TASK OBJECTIVE => Write each entry out again verbatim, pictures excluded.

DATA RECORDS =>
- - - - -
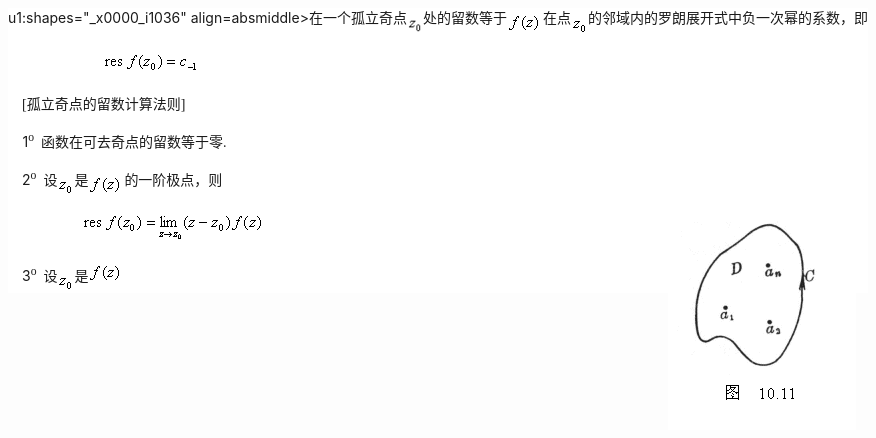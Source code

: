 u1:shapes="_x0000_i1036" align=absmiddle></span></sub><span lang=ZH-CN
style='font-family:宋体_GB2312'>在一个孤立奇点</span><sub><span lang=EN-US
style='font-size:10.5pt;font-family:宋体_GB2312'><img width=16 height=24
src="res/17e9d95da129bdd93c34fb6cc6aaaa52_5682_files/image026.gif" u1:shapes="_x0000_i1037"
align=absmiddle></span></sub><span lang=ZH-CN style='font-family:宋体_GB2312'>处的留数等于</span><sub><span
lang=EN-US style='font-size:10.5pt;font-family:宋体_GB2312'><img width=36
height=21 src="res/17e9d95da129bdd93c34fb6cc6aaaa52_5682_files/image027.gif"
u1:shapes="_x0000_i1038" align=absmiddle></span></sub><span lang=ZH-CN
style='font-family:宋体_GB2312'>在点</span><sub><span lang=EN-US style='font-size:
10.5pt;font-family:宋体_GB2312'><img width=17 height=24
src="res/17e9d95da129bdd93c34fb6cc6aaaa52_5682_files/image028.gif" u1:shapes="_x0000_i1039"
align=absmiddle></span></sub><span lang=ZH-CN style='font-family:宋体_GB2312'>的邻域内的罗朗展开式中负一次幂的系数，即</span></p>
<p class=MsoNormal><span lang=EN-US style='font-family:宋体_GB2312'>&nbsp;&nbsp;&nbsp;&nbsp;&nbsp;&nbsp;&nbsp;&nbsp;&nbsp;&nbsp;&nbsp;&nbsp;&nbsp;&nbsp;&nbsp;&nbsp;&nbsp;&nbsp;&nbsp;&nbsp;&nbsp;&nbsp;&nbsp;&nbsp;&nbsp;&nbsp;
</span><sub><span lang=EN-US style='font-size:10.5pt;font-family:宋体_GB2312'><img
width=97 height=24 src="res/17e9d95da129bdd93c34fb6cc6aaaa52_5682_files/image030.gif"
u1:shapes="_x0000_i1040"></span></sub></p>
<p class=MsoNormal><span lang=EN-US style='font-family:宋体_GB2312'>&nbsp;&nbsp;&nbsp;
[</span><span lang=ZH-CN style='font-family:宋体_GB2312'>孤立奇点的留数计算法则</span><span
lang=EN-US style='font-family:宋体_GB2312'>]</span></p>
<p class=MsoNormal><span lang=EN-US style='font-family:宋体_GB2312'>&nbsp;&nbsp; </span><span
lang=EN-US>&nbsp;1</span><sup><span lang=EN-US style='font-family:宋体_GB2312'>o</span></sup><span
lang=EN-US style='font-family:宋体_GB2312'>&nbsp; </span><span lang=ZH-CN
style='font-family:宋体_GB2312'>函数在可去奇点的留数等于零</span><span lang=EN-US
style='font-family:宋体_GB2312'>.</span></p>
<p class=MsoNormal><span lang=EN-US style='font-family:宋体_GB2312'>&nbsp;&nbsp;&nbsp;
</span><span lang=EN-US>2</span><sup><span lang=EN-US style='font-family:宋体_GB2312'>o</span></sup><span
lang=EN-US style='font-family:宋体_GB2312'>&nbsp; </span><span lang=ZH-CN
style='font-family:宋体_GB2312'>设</span><sub><span lang=EN-US style='font-size:
10.5pt;font-family:宋体_GB2312'><img width=17 height=24
src="res/17e9d95da129bdd93c34fb6cc6aaaa52_5682_files/image032.gif" u1:shapes="_x0000_i1041"
align=absmiddle></span></sub><span lang=ZH-CN style='font-family:宋体_GB2312'>是</span><sub><span
lang=EN-US style='font-size:10.5pt;font-family:宋体_GB2312'><img width=36
height=21 src="res/17e9d95da129bdd93c34fb6cc6aaaa52_5682_files/image034.gif"
u1:shapes="_x0000_i1042" align=absmiddle></span></sub><span lang=ZH-CN
style='font-family:宋体_GB2312'>的一阶极点，则</span></p>
<p class=MsoNormal><img width=188 height=219
src="res/17e9d95da129bdd93c34fb6cc6aaaa52_5682_files/image036.gif" align=right hspace=12
alt="文本框:  &#13;&#10;      图  10.11&#13;&#10;" u1:shapes="_x0000_s1028"><sub><span
lang=EN-US style='font-size:10.5pt;font-family:宋体_GB2312'>&nbsp;&nbsp;&nbsp;&nbsp;&nbsp;&nbsp;&nbsp;&nbsp;&nbsp;&nbsp;&nbsp;&nbsp;&nbsp;&nbsp;&nbsp;&nbsp;&nbsp;&nbsp;&nbsp;&nbsp;
<img width=183 height=31 src="res/17e9d95da129bdd93c34fb6cc6aaaa52_5682_files/image038.gif"
u1:shapes="_x0000_i1043"></span></sub></p>
<p class=MsoNormal><span lang=EN-US style='font-family:宋体_GB2312'>&nbsp;&nbsp;&nbsp;
</span><span lang=EN-US>3</span><sup><span lang=EN-US style='font-family:宋体_GB2312'>o</span></sup><span
lang=EN-US style='font-family:宋体_GB2312'>&nbsp; </span><span lang=ZH-CN
style='font-family:宋体_GB2312'>设</span><sub><span lang=EN-US style='font-size:
10.5pt;font-family:宋体_GB2312'><img width=17 height=24
src="res/17e9d95da129bdd93c34fb6cc6aaaa52_5682_files/image040.gif" u1:shapes="_x0000_i1044"
align=absmiddle></span></sub><span lang=ZH-CN style='font-family:宋体_GB2312'>是</span><sub><span
lang=EN-US style='font-size:10.5pt;font-family:宋体_GB2312'><img width=36
height=21 src="res/17e9d95da129bdd93c34fb6cc6aaaa52_5682_files/image042.gif"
- - - - -
ANSWER BELOW =>
Source code

: u1:shapes="_x0000_i1036" align=absmiddle></span></sub><span lang=ZH-CN
style='font-family:宋体_GB2312'>在一个孤立奇点</span><sub><span lang=EN-US
style='font-size:10.5pt;font-family:宋体_GB2312'><img width=16 height=24
src="res/17e9d95da129bdd93c34fb6cc6aaaa52_5682_files/image026.gif" u1:shapes="_x0000_i1037"
align=absmiddle></span></sub><span lang=ZH-CN style='font-family:宋体_GB2312'>处的留数等于</span><sub><span
lang=EN-US style='font-size:10.5pt;font-family:宋体_GB2312'><img width=36
height=21 src="res/17e9d95da129bdd93c34fb6cc6aaaa52_5682_files/image027.gif"
u1:shapes="_x0000_i1038" align=absmiddle></span></sub><span lang=ZH-CN
style='font-family:宋体_GB2312'>在点</span><sub><span lang=EN-US style='font-size:
10.5pt;font-family:宋体_GB2312'><img width=17 height=24
src="res/17e9d95da129bdd93c34fb6cc6aaaa52_5682_files/image028.gif" u1:shapes="_x0000_i1039"
align=absmiddle></span></sub><span lang=ZH-CN style='font-family:宋体_GB2312'>的邻域内的罗朗展开式中负一次幂的系数，即</span></p>
<p class=MsoNormal><span lang=EN-US style='font-family:宋体_GB2312'>&nbsp;&nbsp;&nbsp;&nbsp;&nbsp;&nbsp;&nbsp;&nbsp;&nbsp;&nbsp;&nbsp;&nbsp;&nbsp;&nbsp;&nbsp;&nbsp;&nbsp;&nbsp;&nbsp;&nbsp;&nbsp;&nbsp;&nbsp;&nbsp;&nbsp;&nbsp;
</span><sub><span lang=EN-US style='font-size:10.5pt;font-family:宋体_GB2312'><img
width=97 height=24 src="res/17e9d95da129bdd93c34fb6cc6aaaa52_5682_files/image030.gif"
u1:shapes="_x0000_i1040"></span></sub></p>
<p class=MsoNormal><span lang=EN-US style='font-family:宋体_GB2312'>&nbsp;&nbsp;&nbsp;
[</span><span lang=ZH-CN style='font-family:宋体_GB2312'>孤立奇点的留数计算法则</span><span
lang=EN-US style='font-family:宋体_GB2312'>]</span></p>
<p class=MsoNormal><span lang=EN-US style='font-family:宋体_GB2312'>&nbsp;&nbsp; </span><span
lang=EN-US>&nbsp;1</span><sup><span lang=EN-US style='font-family:宋体_GB2312'>o</span></sup><span
lang=EN-US style='font-family:宋体_GB2312'>&nbsp; </span><span lang=ZH-CN
style='font-family:宋体_GB2312'>函数在可去奇点的留数等于零</span><span lang=EN-US
style='font-family:宋体_GB2312'>.</span></p>
<p class=MsoNormal><span lang=EN-US style='font-family:宋体_GB2312'>&nbsp;&nbsp;&nbsp;
</span><span lang=EN-US>2</span><sup><span lang=EN-US style='font-family:宋体_GB2312'>o</span></sup><span
lang=EN-US style='font-family:宋体_GB2312'>&nbsp; </span><span lang=ZH-CN
style='font-family:宋体_GB2312'>设</span><sub><span lang=EN-US style='font-size:
10.5pt;font-family:宋体_GB2312'><img width=17 height=24
src="res/17e9d95da129bdd93c34fb6cc6aaaa52_5682_files/image032.gif" u1:shapes="_x0000_i1041"
align=absmiddle></span></sub><span lang=ZH-CN style='font-family:宋体_GB2312'>是</span><sub><span
lang=EN-US style='font-size:10.5pt;font-family:宋体_GB2312'><img width=36
height=21 src="res/17e9d95da129bdd93c34fb6cc6aaaa52_5682_files/image034.gif"
u1:shapes="_x0000_i1042" align=absmiddle></span></sub><span lang=ZH-CN
style='font-family:宋体_GB2312'>的一阶极点，则</span></p>
<p class=MsoNormal><img width=188 height=219
src="res/17e9d95da129bdd93c34fb6cc6aaaa52_5682_files/image036.gif" align=right hspace=12
alt="文本框:  &#13;&#10;      图  10.11&#13;&#10;" u1:shapes="_x0000_s1028"><sub><span
lang=EN-US style='font-size:10.5pt;font-family:宋体_GB2312'>&nbsp;&nbsp;&nbsp;&nbsp;&nbsp;&nbsp;&nbsp;&nbsp;&nbsp;&nbsp;&nbsp;&nbsp;&nbsp;&nbsp;&nbsp;&nbsp;&nbsp;&nbsp;&nbsp;&nbsp;
<img width=183 height=31 src="res/17e9d95da129bdd93c34fb6cc6aaaa52_5682_files/image038.gif"
u1:shapes="_x0000_i1043"></span></sub></p>
<p class=MsoNormal><span lang=EN-US style='font-family:宋体_GB2312'>&nbsp;&nbsp;&nbsp;
</span><span lang=EN-US>3</span><sup><span lang=EN-US style='font-family:宋体_GB2312'>o</span></sup><span
lang=EN-US style='font-family:宋体_GB2312'>&nbsp; </span><span lang=ZH-CN
style='font-family:宋体_GB2312'>设</span><sub><span lang=EN-US style='font-size:
10.5pt;font-family:宋体_GB2312'><img width=17 height=24
src="res/17e9d95da129bdd93c34fb6cc6aaaa52_5682_files/image040.gif" u1:shapes="_x0000_i1044"
align=absmiddle></span></sub><span lang=ZH-CN style='font-family:宋体_GB2312'>是</span><sub><span
lang=EN-US style='font-size:10.5pt;font-family:宋体_GB2312'><img width=36
height=21 src="res/17e9d95da129bdd93c34fb6cc6aaaa52_5682_files/image042.gif"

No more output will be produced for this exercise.